[TASK MATERIAL Boundary: Start]

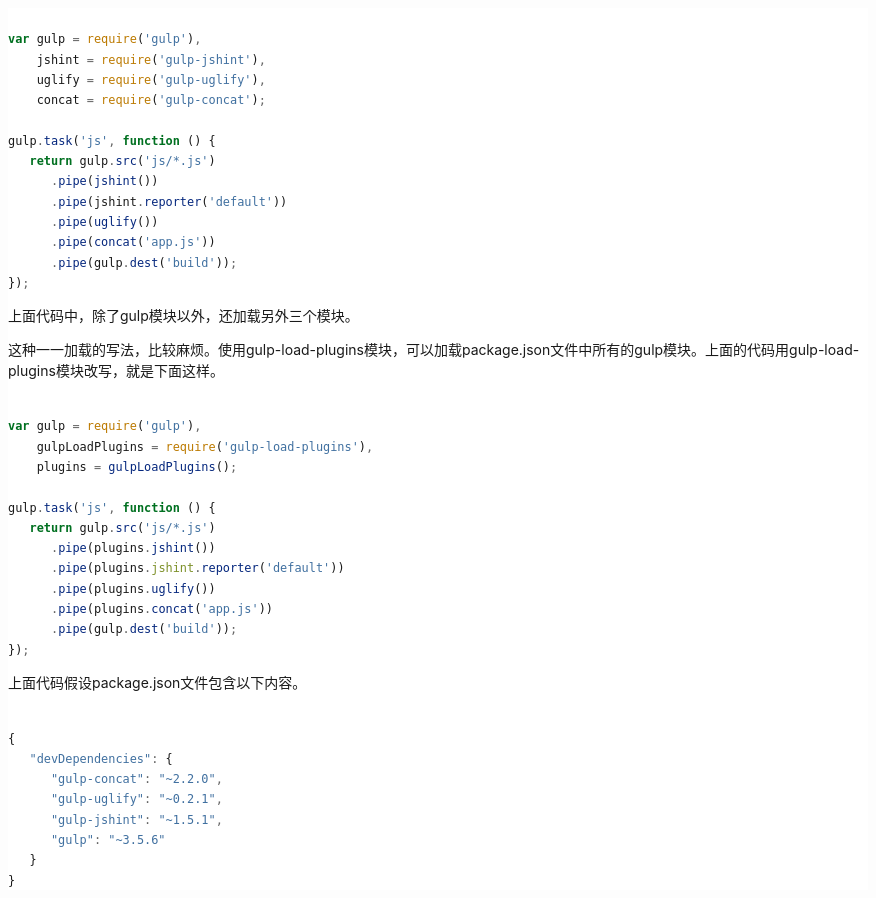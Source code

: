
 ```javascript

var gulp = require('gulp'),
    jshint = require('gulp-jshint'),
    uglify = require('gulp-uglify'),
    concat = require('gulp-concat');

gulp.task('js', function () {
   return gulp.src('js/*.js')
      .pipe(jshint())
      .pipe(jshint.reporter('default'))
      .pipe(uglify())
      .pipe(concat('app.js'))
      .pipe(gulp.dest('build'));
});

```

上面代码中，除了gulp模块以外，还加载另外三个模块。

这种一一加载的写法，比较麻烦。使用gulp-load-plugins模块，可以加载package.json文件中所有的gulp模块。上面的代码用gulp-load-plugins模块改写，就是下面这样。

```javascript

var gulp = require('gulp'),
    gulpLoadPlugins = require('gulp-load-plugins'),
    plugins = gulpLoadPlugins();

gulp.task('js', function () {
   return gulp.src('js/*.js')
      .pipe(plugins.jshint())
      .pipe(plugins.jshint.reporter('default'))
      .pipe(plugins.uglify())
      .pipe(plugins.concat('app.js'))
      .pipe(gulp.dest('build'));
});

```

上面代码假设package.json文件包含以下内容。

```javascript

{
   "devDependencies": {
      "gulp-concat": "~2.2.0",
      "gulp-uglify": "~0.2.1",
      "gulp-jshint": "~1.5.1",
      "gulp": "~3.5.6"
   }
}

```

[TASK MATERIAL Boundary: End]
[TASK MATERIAL Boundary: Start]

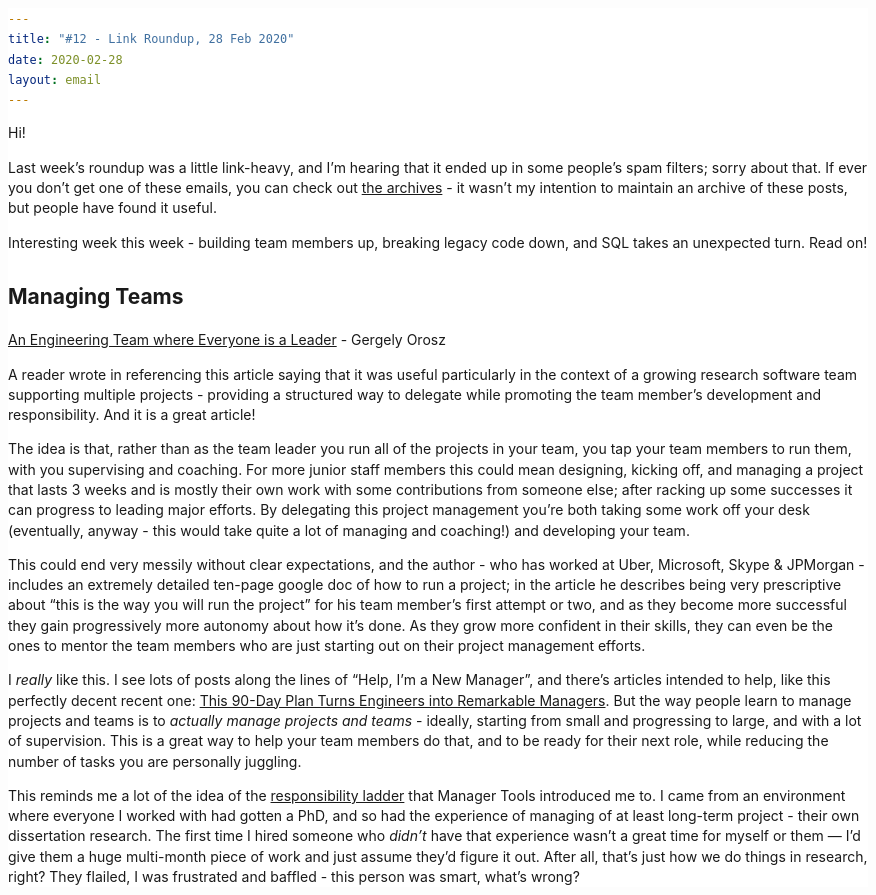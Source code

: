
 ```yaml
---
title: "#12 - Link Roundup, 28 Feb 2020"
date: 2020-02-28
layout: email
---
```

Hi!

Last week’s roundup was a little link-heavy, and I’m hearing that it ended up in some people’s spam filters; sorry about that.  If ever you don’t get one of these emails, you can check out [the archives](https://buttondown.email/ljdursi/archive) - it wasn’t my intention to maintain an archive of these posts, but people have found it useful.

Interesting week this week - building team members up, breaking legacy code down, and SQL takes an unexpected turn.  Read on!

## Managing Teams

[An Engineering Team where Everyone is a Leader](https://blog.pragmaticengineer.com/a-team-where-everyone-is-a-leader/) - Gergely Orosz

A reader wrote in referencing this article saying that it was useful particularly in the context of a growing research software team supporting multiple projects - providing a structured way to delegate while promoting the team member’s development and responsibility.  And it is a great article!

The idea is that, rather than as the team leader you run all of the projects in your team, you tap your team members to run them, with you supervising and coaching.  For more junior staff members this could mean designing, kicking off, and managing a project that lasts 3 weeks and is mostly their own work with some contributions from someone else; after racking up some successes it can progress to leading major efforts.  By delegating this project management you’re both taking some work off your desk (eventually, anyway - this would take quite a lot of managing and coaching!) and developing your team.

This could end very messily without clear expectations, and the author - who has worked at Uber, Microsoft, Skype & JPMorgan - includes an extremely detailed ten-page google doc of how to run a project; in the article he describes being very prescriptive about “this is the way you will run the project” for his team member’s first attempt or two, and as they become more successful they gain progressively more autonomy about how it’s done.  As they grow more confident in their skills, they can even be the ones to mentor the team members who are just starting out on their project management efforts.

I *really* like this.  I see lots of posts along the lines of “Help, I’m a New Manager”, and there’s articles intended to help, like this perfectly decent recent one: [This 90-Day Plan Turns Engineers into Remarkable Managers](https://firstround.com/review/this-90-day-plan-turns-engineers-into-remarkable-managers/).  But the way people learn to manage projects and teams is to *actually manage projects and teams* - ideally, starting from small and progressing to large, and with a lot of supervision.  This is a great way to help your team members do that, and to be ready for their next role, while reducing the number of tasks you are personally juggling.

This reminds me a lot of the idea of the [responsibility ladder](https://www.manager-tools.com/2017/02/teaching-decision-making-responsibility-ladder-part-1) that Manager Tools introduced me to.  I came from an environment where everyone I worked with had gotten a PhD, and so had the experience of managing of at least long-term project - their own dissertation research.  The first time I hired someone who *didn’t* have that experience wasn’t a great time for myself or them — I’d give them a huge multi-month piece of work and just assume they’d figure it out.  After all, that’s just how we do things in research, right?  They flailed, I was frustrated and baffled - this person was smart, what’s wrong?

[TASK MATERIAL Boundary: End]

_EXERCISE:_
If the string "they" is in a line of the entries, pick that line out.

_RESPONSE TO THIS TASK:_
This could end very messily without clear expectations, and the author - who has worked at Uber, Microsoft, Skype & JPMorgan - includes an extremely detailed ten-page google doc of how to run a project; in the article he describes being very prescriptive about “this is the way you will run the project” for his team member’s first attempt or two, and as they become more successful they gain progressively more autonomy about how it’s done.  As they grow more confident in their skills, they can even be the ones to mentor the team members who are just starting out on their project management efforts.
This reminds me a lot of the idea of the [responsibility ladder](https://www.manager-tools.com/2017/02/teaching-decision-making-responsibility-ladder-part-1) that Manager Tools introduced me to.  I came from an environment where everyone I worked with had gotten a PhD, and so had the experience of managing of at least long-term project - their own dissertation research.  The first time I hired someone who *didn’t* have that experience wasn’t a great time for myself or them — I’d give them a huge multi-month piece of work and just assume they’d figure it out.  After all, that’s just how we do things in research, right?  They flailed, I was frustrated and baffled - this person was smart, what’s wrong?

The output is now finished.